-- Records for processing follows --

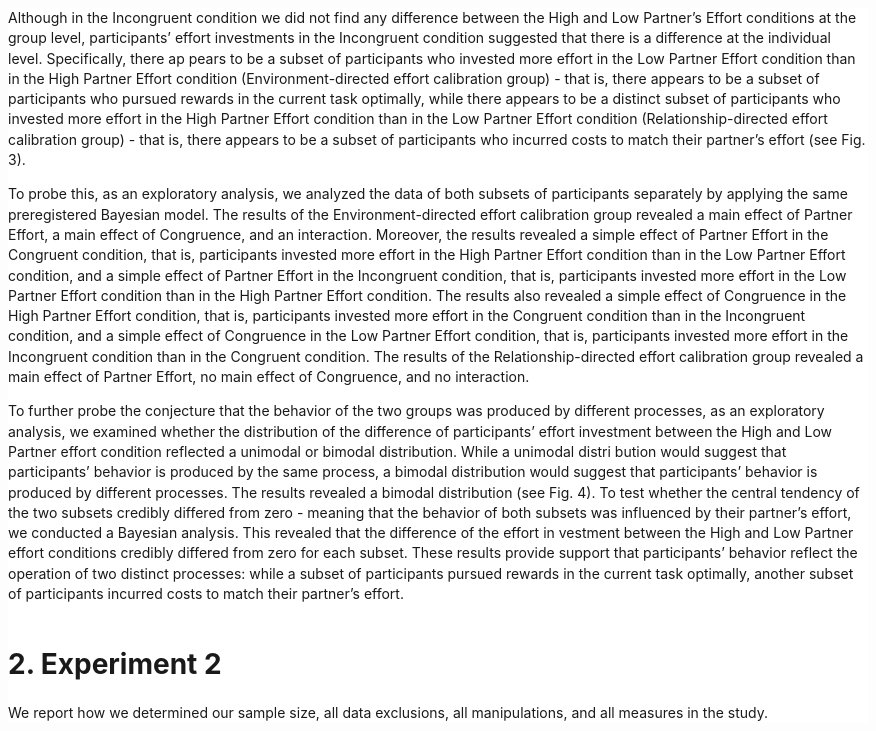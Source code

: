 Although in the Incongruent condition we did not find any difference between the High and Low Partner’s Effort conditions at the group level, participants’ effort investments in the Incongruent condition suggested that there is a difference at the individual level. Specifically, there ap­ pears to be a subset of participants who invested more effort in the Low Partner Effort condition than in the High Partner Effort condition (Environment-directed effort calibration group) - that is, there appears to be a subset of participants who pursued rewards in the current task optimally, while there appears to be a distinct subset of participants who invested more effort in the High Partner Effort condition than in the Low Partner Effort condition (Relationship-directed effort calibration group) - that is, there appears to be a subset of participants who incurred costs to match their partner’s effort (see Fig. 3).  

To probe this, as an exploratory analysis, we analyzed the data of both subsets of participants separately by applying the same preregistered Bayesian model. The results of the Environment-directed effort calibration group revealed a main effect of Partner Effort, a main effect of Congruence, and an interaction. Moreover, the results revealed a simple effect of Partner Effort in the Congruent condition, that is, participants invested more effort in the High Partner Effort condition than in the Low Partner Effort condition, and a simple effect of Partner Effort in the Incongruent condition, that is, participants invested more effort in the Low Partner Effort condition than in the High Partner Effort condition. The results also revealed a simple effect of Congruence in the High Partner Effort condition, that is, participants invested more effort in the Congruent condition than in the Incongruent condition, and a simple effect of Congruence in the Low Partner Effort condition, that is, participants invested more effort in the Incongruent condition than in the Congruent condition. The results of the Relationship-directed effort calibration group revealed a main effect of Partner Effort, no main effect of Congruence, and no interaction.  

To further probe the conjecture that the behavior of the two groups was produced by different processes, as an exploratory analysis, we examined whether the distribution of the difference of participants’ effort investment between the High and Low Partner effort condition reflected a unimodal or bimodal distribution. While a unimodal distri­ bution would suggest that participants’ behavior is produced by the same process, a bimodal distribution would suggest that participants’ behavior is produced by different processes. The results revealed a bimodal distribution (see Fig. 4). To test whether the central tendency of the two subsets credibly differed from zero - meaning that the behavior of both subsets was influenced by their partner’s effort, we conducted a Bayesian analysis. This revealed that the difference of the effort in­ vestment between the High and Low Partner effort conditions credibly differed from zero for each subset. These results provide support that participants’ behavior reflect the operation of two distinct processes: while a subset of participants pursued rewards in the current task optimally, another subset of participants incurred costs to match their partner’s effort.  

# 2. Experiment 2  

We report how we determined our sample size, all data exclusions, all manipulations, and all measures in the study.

-- Records for processing concluded --

Problem to solve
Pictures stay out. Write out everything else in the material exactly.

Reply to the exercise
Source code

: Although in the Incongruent condition we did not find any difference between the High and Low Partner’s Effort conditions at the group level, participants’ effort investments in the Incongruent condition suggested that there is a difference at the individual level. Specifically, there ap­ pears to be a subset of participants who invested more effort in the Low Partner Effort condition than in the High Partner Effort condition (Environment-directed effort calibration group) - that is, there appears to be a subset of participants who pursued rewards in the current task optimally, while there appears to be a distinct subset of participants who invested more effort in the High Partner Effort condition than in the Low Partner Effort condition (Relationship-directed effort calibration group) - that is, there appears to be a subset of participants who incurred costs to match their partner’s effort (see Fig. 3).  

To probe this, as an exploratory analysis, we analyzed the data of both subsets of participants separately by applying the same preregistered Bayesian model. The results of the Environment-directed effort calibration group revealed a main effect of Partner Effort, a main effect of Congruence, and an interaction. Moreover, the results revealed a simple effect of Partner Effort in the Congruent condition, that is, participants invested more effort in the High Partner Effort condition than in the Low Partner Effort condition, and a simple effect of Partner Effort in the Incongruent condition, that is, participants invested more effort in the Low Partner Effort condition than in the High Partner Effort condition. The results also revealed a simple effect of Congruence in the High Partner Effort condition, that is, participants invested more effort in the Congruent condition than in the Incongruent condition, and a simple effect of Congruence in the Low Partner Effort condition, that is, participants invested more effort in the Incongruent condition than in the Congruent condition. The results of the Relationship-directed effort calibration group revealed a main effect of Partner Effort, no main effect of Congruence, and no interaction.  

To further probe the conjecture that the behavior of the two groups was produced by different processes, as an exploratory analysis, we examined whether the distribution of the difference of participants’ effort investment between the High and Low Partner effort condition reflected a unimodal or bimodal distribution. While a unimodal distri­ bution would suggest that participants’ behavior is produced by the same process, a bimodal distribution would suggest that participants’ behavior is produced by different processes. The results revealed a bimodal distribution (see Fig. 4). To test whether the central tendency of the two subsets credibly differed from zero - meaning that the behavior of both subsets was influenced by their partner’s effort, we conducted a Bayesian analysis. This revealed that the difference of the effort in­ vestment between the High and Low Partner effort conditions credibly differed from zero for each subset. These results provide support that participants’ behavior reflect the operation of two distinct processes: while a subset of participants pursued rewards in the current task optimally, another subset of participants incurred costs to match their partner’s effort.  

# 2. Experiment 2  

We report how we determined our sample size, all data exclusions, all manipulations, and all measures in the study.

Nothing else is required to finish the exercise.